These substrates and ligands may be natural substrates and ligands
or may be structural or functional mimetics. See Coligan, et al.,
Current Protocols in Immunology 1(2):Chapter 5 (1991).
[0146] AXOR8 and AXOR52 proteins are ubiquitous in the mammalian
host and are responsible for many biological functions, including
many pathologies. Accordingly, it is desirous to find compounds and
drugs which stimulate AXOR8 or AXOR52, on the one hand, and which
can inhibit the function of AXOR8 or AXOR52, on the other hand. In
general, agonists are employed for therapeutic and prophylactic
purposes for such conditions as bacterial, fungal, protozoan and
viral infections, particularly infections caused by HIV-1 or HIV-2;
pain; cancers; diabetes, obesity; anorexia; bulimia; asthma;
Parkinson's disease; acute heart failure; hypotension;
hypertension; urinary retention; osteoporosis; angina pectoris;
myocardial infarction; stroke; ulcers; asthma; allergies; benign
prostatic hypertrophy; migraine; vomiting; psychotic and
neurological disorders, including anxiety, schizophrenia, manic
depression, depression, delirium, dementia, and severe mental
retardation; and dyskinesias, such as Huntington's disease or
Gilles dela Tourett's syndrome. Antagonists may be employed for a
variety of therapeutic and prophylactic purposes for such
conditions as bacterial, fungal, protozoan and viral infections,
particularly infections caused by HIV-1 or HIV-2; pain; cancers;
diabetes, obesity; anorexia; bulimia; asthma; Parkinson's disease;
acute heart failure; hypotension; hypertension; urinary retention;
osteoporosis; angina pectoris; myocardial infarction; stroke;
ulcers; asthma; allergies; benign prostatic hypertrophy; migraine;
vomiting; psychotic and neurological disorders, including anxiety,
schizophrenia, manic depression, depression, delirium, dementia,
and severe mental retardation; and dyskinesias, such as
Huntington's disease or Gilles dela Tourett's syndrome.

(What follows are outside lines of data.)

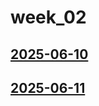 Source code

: # week_02 <!-- markmap: foldAll -->
## [2025-06-10](2025-06-10/2025-06-10.html)
## [2025-06-11](2025-06-11/2025-06-11.html)
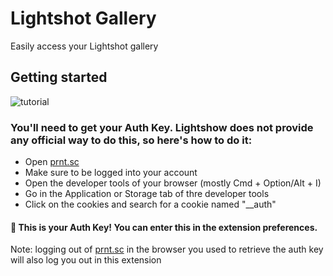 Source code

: # Lightshot Gallery

Easily access your Lightshot gallery

## Getting started
![tutorial](media/get_auth_key.gif)

### You'll need to get your Auth Key. Lightshow does not provide any official way to do this, so here's how to do it:
- Open [prnt.sc]("https://prnt.sc")
- Make sure to be logged into your account
- Open the developer tools of your browser (mostly Cmd + Option/Alt + I)
- Go in the Application or Storage tab of thre developer tools
- Click on the cookies and search for a cookie named "__auth"
#### 🎉 This is your Auth Key! You can enter this in the extension preferences.

Note: logging out of [prnt.sc](https://prnt.sc) in the browser you used to retrieve the auth key will also log you out in this extension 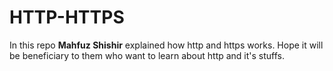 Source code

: # HTTP-HTTPS
In this repo **Mahfuz Shishir** explained how http and https works. Hope it will be beneficiary to them who want to learn about http and it's stuffs.
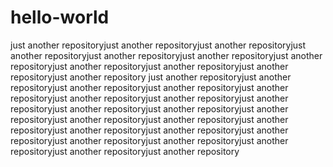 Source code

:# hello-world
just another repositoryjust another repositoryjust another repositoryjust another repositoryjust another repositoryjust another repositoryjust another repositoryjust another repositoryjust another repositoryjust another repositoryjust another repository
just another repositoryjust another repositoryjust another repositoryjust another repositoryjust another repositoryjust another repositoryjust another repositoryjust another repositoryjust another repositoryjust another repositoryjust another repositoryjust another repositoryjust another repositoryjust another repositoryjust another repositoryjust another repositoryjust another repositoryjust another repositoryjust another repositoryjust another repositoryjust another repositoryjust another repository
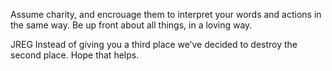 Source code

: Assume charity, and encrouage them to interpret your words and actions in the same way.
Be up front about all things, in a loving way.

JREG
Instead of giving you a third place we’ve decided to destroy the second place.  Hope that helps. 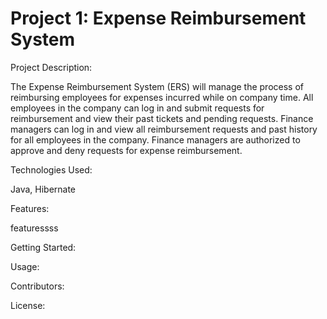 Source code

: <h1>Project 1: Expense Reimbursement System</h1>

Project Description:

The Expense Reimbursement System (ERS) will manage the process of reimbursing employees for expenses incurred while on company time. All employees in the company can log in and submit requests for reimbursement and view their past tickets and pending requests. Finance managers can log in and view all reimbursement requests and past history for all employees in the company. Finance managers are authorized to approve and deny requests for expense reimbursement.

Technologies Used:

Java, Hibernate

Features:

featuressss


Getting Started:

Usage:

Contributors:

License:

[0147] In general, such screening procedures involve providing
appropriate cells which express a receptor polypeptide of the
present invention on the surface thereof. Such cells include cells
from mammals, yeast, Drosophila or E. coli. In particular, a
polynucleotide encoding the receptor of the present invention is
employed to transfect cells to thereby express monkey AXOR8, human
AXOR8, or AXOR52 polypeptide. The expressed receptor is then
contacted with a test compound to observe binding, stimulation or
inhibition of a functional response.
[0148] One such screening procedure involves the use of
melanophores which are transfected to express the monkey AXOR8,
human AXOR8, or human AXOR52 polypeptide. Such a screening
technique is described in PCT WO 92/01810, published Feb. 6, 1992.

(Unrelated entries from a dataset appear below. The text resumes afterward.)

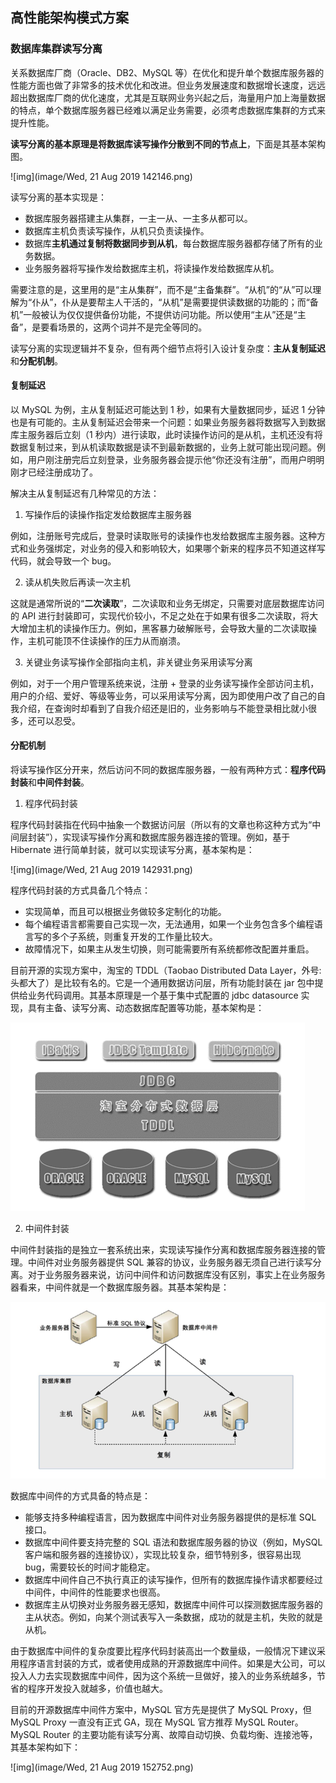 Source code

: ## 高性能架构模式方案



### 数据库集群读写分离

关系数据库厂商（Oracle、DB2、MySQL 等）在优化和提升单个数据库服务器的性能方面也做了非常多的技术优化和改进。但业务发展速度和数据增长速度，远远超出数据库厂商的优化速度，尤其是互联网业务兴起之后，海量用户加上海量数据的特点，单个数据库服务器已经难以满足业务需要，必须考虑数据库集群的方式来提升性能。



**读写分离的基本原理是将数据库读写操作分散到不同的节点上**，下面是其基本架构图。



![img](image/Wed, 21 Aug 2019 142146.png)

读写分离的基本实现是：



- 数据库服务器搭建主从集群，一主一从、一主多从都可以。
- 数据库主机负责读写操作，从机只负责读操作。
- 数据库**主机通过复制将数据同步到从机**，每台数据库服务器都存储了所有的业务数据。
- 业务服务器将写操作发给数据库主机，将读操作发给数据库从机。



需要注意的是，这里用的是“主从集群”，而不是“主备集群”。“从机”的“从”可以理解为“仆从”，仆从是要帮主人干活的，“从机”是需要提供读数据的功能的；而“备机”一般被认为仅仅提供备份功能，不提供访问功能。所以使用“主从”还是“主备”，是要看场景的，这两个词并不是完全等同的。

读写分离的实现逻辑并不复杂，但有两个细节点将引入设计复杂度：**主从复制延迟**和**分配机制**。



#### 复制延迟

以 MySQL 为例，主从复制延迟可能达到 1 秒，如果有大量数据同步，延迟 1 分钟也是有可能的。主从复制延迟会带来一个问题：如果业务服务器将数据写入到数据库主服务器后立刻（1 秒内）进行读取，此时读操作访问的是从机，主机还没有将数据复制过来，到从机读取数据是读不到最新数据的，业务上就可能出现问题。例如，用户刚注册完后立刻登录，业务服务器会提示他“你还没有注册”，而用户明明刚才已经注册成功了。



解决主从复制延迟有几种常见的方法：



1. 写操作后的读操作指定发给数据库主服务器

例如，注册账号完成后，登录时读取账号的读操作也发给数据库主服务器。这种方式和业务强绑定，对业务的侵入和影响较大，如果哪个新来的程序员不知道这样写代码，就会导致一个 bug。

2. 读从机失败后再读一次主机

这就是通常所说的“**二次读取**”，二次读取和业务无绑定，只需要对底层数据库访问的 API 进行封装即可，实现代价较小，不足之处在于如果有很多二次读取，将大大增加主机的读操作压力。例如，黑客暴力破解账号，会导致大量的二次读取操作，主机可能顶不住读操作的压力从而崩溃。

3. 关键业务读写操作全部指向主机，非关键业务采用读写分离

例如，对于一个用户管理系统来说，注册 + 登录的业务读写操作全部访问主机，用户的介绍、爱好、等级等业务，可以采用读写分离，因为即使用户改了自己的自我介绍，在查询时却看到了自我介绍还是旧的，业务影响与不能登录相比就小很多，还可以忍受。



#### 分配机制

将读写操作区分开来，然后访问不同的数据库服务器，一般有两种方式：**程序代码封装**和**中间件封装**。



1. 程序代码封装

程序代码封装指在代码中抽象一个数据访问层（所以有的文章也称这种方式为“中间层封装”），实现读写操作分离和数据库服务器连接的管理。例如，基于 Hibernate 进行简单封装，就可以实现读写分离，基本架构是：



![img](image/Wed, 21 Aug 2019 142931.png)

程序代码封装的方式具备几个特点：

- 实现简单，而且可以根据业务做较多定制化的功能。
- 每个编程语言都需要自己实现一次，无法通用，如果一个业务包含多个编程语言写的多个子系统，则重复开发的工作量比较大。
- 故障情况下，如果主从发生切换，则可能需要所有系统都修改配置并重启。



目前开源的实现方案中，淘宝的 TDDL（Taobao Distributed Data Layer，外号: 头都大了）是比较有名的。它是一个通用数据访问层，所有功能封装在 jar 包中提供给业务代码调用。其基本原理是一个基于集中式配置的 jdbc datasource 实现，具有主备、读写分离、动态数据库配置等功能，基本架构是：



![1566369331825](image/1566369331825.png)

2. 中间件封装

中间件封装指的是独立一套系统出来，实现读写操作分离和数据库服务器连接的管理。中间件对业务服务器提供 SQL 兼容的协议，业务服务器无须自己进行读写分离。对于业务服务器来说，访问中间件和访问数据库没有区别，事实上在业务服务器看来，中间件就是一个数据库服务器。其基本架构是：



![1566372171258](image/1566372171258.png)

数据库中间件的方式具备的特点是：



- 能够支持多种编程语言，因为数据库中间件对业务服务器提供的是标准 SQL 接口。
- 数据库中间件要支持完整的 SQL 语法和数据库服务器的协议（例如，MySQL 客户端和服务器的连接协议），实现比较复杂，细节特别多，很容易出现 bug，需要较长的时间才能稳定。
- 数据库中间件自己不执行真正的读写操作，但所有的数据库操作请求都要经过中间件，中间件的性能要求也很高。
- 数据库主从切换对业务服务器无感知，数据库中间件可以探测数据库服务器的主从状态。例如，向某个测试表写入一条数据，成功的就是主机，失败的就是从机。



由于数据库中间件的复杂度要比程序代码封装高出一个数量级，一般情况下建议采用程序语言封装的方式，或者使用成熟的开源数据库中间件。如果是大公司，可以投入人力去实现数据库中间件，因为这个系统一旦做好，接入的业务系统越多，节省的程序开发投入就越多，价值也越大。

目前的开源数据库中间件方案中，MySQL 官方先是提供了 MySQL Proxy，但 MySQL Proxy 一直没有正式 GA，现在 MySQL 官方推荐 MySQL Router。MySQL Router 的主要功能有读写分离、故障自动切换、负载均衡、连接池等，其基本架构如下：





![img](image/Wed, 21 Aug 2019 152752.png)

Such an assay may be employed to screen for a compound which
inhibits activation of a receptor of the present invention by
contacting the melanophore cells which encode the receptor with
both a receptor and a ligand, such as: human BV8-a (SEQ ID NO:8),
mouse BV8-a (SEQ ID NO:10), frog BV8 (SEQ ID NO:12), human BV8-b
(SEQ ID NO:14), human PRO1186 (SEQ ID NO:16), human PRO1186 variant
(SEQ ID NO:18), or MIT (SEQ ID NO:19), and a compound to be
screened. Inhibition of the signal generated by the ligand
indicates that a compound is a potential antagonist for the
receptor, i.e., inhibits activation of the receptor.

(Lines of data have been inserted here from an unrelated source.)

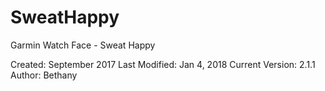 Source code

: # SweatHappy
Garmin Watch Face - Sweat Happy

Created: September 2017
Last Modified: Jan 4, 2018
Current Version: 2.1.1
Author: Bethany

[0149] The technique may also be employed for screening of
compounds which activate a receptor of the present invention by
contacting such cells with compounds to be screened and determining
whether such compound generates a signal, i.e., activates the
receptor.
[0150] Other screening techniques include the use of cells which
express monkey AXOR8, human AXOR8, or human AXOR52 polypeptide
receptor (for example, transfected CHO cells) in a system which
measures extracellular pH changes caused by receptor activation. In
this technique, compounds may be contacted with cells expressing a
receptor polypeptide of the present invention. A second messenger
response, e.g., signal transduction or pH changes, is then measured
to determine whether the potential compound activates or inhibits
the receptor.
[0151] Yet another screening technique involves expressing monkey
AXOR8, human AXOR8, or human AXOR52 polypeptide in which the
receptor is linked to phospholipase C or D. Representative examples
of such cells include, but are not limited to, endothelial cells,
smooth muscle cells, and embryonic kidney cells. The screening may
be accomplished as hereinabove described by detecting activation of
the receptor or inhibition of activation of the receptor from the
phospholipase second signal.
[0152] Another method involves screening for compounds which are
antagonists, and thus inhibit activation of a receptor polypeptide
of the present invention by determining inhibition of binding of
labeled ligand, such as human BV8-a or mouse BV8-a to cells which
have the receptor on the surface thereof, or cell membranes
containing the monkey AXOR8, human AXOR8, or human AXOR52 receptor.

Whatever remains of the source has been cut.